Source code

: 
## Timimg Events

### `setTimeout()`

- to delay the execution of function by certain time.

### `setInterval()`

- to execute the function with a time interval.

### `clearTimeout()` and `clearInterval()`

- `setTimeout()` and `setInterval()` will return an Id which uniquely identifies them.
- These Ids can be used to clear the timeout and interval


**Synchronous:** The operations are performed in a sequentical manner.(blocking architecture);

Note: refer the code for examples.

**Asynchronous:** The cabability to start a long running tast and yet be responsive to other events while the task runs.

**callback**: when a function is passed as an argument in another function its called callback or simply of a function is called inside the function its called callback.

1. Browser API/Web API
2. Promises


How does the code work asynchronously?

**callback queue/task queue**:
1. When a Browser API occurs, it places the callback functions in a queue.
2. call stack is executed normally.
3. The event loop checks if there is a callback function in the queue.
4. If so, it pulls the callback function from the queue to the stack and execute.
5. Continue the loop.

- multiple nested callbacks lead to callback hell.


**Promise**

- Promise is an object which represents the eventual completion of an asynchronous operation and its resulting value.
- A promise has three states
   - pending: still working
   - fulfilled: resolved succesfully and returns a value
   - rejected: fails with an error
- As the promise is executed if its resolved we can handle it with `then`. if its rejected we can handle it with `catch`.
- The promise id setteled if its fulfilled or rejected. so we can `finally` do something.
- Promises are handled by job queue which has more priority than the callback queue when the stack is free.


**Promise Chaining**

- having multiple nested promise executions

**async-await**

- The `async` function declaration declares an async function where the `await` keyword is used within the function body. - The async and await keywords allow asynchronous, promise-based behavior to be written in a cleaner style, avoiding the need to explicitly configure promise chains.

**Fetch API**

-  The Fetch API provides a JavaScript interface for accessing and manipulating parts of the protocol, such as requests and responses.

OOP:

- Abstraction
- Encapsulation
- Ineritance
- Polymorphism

+--

- _WHAT YOU WILL DO_: Whenever a line in the entries holds the word "code", copy that line.

- _EXERCISE RESPONSE_:
Source code
Note: refer the code for examples.
How does the code work asynchronously?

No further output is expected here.